How to complete this task => In the listing below, the lines from the first through the one with "composer create-project --prefer-dist" are to be copied word for word.
· · · ·
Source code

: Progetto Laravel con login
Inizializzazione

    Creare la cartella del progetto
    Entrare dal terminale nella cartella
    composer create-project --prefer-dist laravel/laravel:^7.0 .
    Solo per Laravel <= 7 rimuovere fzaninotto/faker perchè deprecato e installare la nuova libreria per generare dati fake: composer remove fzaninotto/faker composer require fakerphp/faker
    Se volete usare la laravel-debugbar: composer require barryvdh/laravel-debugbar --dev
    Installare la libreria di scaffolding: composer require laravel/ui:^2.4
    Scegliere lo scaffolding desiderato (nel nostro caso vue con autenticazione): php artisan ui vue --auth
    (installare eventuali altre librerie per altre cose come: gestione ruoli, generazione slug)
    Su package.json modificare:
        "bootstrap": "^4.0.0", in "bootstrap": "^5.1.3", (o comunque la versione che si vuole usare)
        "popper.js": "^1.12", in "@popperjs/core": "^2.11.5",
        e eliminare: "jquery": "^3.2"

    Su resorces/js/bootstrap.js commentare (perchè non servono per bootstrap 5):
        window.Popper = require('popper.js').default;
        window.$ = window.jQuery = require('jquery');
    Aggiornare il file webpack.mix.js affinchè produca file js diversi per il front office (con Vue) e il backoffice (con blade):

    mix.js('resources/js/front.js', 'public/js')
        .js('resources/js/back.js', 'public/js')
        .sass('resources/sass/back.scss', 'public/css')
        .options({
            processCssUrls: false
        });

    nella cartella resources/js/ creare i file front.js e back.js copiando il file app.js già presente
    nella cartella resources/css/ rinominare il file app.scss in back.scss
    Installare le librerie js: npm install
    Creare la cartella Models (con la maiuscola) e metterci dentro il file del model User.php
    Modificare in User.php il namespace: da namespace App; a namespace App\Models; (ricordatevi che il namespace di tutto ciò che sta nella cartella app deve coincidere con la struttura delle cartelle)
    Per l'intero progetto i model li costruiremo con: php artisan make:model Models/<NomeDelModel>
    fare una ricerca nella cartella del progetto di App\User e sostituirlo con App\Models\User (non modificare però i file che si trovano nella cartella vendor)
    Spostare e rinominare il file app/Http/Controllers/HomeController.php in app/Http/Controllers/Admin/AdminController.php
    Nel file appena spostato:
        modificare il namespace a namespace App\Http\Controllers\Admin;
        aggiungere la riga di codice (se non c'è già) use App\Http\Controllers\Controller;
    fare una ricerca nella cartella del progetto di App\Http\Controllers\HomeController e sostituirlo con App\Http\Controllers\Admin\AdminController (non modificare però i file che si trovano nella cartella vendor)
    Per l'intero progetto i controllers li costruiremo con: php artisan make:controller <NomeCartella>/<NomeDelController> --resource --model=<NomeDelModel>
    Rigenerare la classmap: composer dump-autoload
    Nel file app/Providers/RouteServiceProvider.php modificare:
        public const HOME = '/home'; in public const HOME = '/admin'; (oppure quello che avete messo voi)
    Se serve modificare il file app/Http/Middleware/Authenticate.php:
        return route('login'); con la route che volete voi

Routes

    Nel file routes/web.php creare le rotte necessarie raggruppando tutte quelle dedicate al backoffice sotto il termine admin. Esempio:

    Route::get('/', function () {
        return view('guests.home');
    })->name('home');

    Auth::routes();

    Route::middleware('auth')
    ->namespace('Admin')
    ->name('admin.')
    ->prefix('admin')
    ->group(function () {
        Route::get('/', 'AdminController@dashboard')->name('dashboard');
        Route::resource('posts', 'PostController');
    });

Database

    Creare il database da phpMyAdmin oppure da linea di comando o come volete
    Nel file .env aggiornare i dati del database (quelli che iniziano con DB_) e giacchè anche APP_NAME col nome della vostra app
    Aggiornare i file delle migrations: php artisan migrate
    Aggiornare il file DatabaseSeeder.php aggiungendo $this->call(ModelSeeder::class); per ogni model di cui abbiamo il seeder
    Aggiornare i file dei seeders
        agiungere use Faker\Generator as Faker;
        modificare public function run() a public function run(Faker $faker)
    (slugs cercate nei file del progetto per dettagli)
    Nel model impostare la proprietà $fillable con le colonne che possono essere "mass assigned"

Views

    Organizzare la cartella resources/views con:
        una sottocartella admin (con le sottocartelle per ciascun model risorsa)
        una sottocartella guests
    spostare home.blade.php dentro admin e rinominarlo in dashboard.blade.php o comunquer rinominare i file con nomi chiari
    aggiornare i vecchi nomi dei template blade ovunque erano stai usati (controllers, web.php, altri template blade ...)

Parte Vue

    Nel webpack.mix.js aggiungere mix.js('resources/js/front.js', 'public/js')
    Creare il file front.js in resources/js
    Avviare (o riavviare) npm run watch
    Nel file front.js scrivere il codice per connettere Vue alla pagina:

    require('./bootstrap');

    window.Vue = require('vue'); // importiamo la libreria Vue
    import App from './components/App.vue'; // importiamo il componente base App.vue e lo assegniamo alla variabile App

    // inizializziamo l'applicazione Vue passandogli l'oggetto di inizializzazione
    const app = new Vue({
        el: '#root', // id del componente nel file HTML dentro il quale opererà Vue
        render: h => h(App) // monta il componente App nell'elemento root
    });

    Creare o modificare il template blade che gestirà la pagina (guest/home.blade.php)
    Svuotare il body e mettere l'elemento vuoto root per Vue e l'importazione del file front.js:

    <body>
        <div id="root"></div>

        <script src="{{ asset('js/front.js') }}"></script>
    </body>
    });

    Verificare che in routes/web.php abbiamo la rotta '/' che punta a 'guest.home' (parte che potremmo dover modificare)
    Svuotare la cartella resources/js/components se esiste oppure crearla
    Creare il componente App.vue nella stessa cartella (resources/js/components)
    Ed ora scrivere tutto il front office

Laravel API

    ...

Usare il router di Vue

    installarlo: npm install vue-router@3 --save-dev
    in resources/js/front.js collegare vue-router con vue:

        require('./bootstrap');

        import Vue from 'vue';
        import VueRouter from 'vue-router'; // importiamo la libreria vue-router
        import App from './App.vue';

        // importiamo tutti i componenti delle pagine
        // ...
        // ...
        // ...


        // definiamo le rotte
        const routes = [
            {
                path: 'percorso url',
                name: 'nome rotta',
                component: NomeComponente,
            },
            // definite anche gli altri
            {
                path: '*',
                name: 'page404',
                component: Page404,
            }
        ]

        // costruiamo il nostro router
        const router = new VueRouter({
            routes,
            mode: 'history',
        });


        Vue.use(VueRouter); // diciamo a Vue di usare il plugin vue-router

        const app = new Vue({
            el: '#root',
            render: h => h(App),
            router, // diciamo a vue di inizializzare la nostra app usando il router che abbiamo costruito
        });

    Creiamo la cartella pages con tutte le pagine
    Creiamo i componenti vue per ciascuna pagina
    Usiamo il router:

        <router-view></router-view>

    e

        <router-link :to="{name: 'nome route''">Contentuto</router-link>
· · · ·
Solution to this exercise =>
Source code

: Progetto Laravel con login
Inizializzazione

    Creare la cartella del progetto
    Entrare dal terminale nella cartella
    composer create-project --prefer-dist laravel/laravel:^7.0 .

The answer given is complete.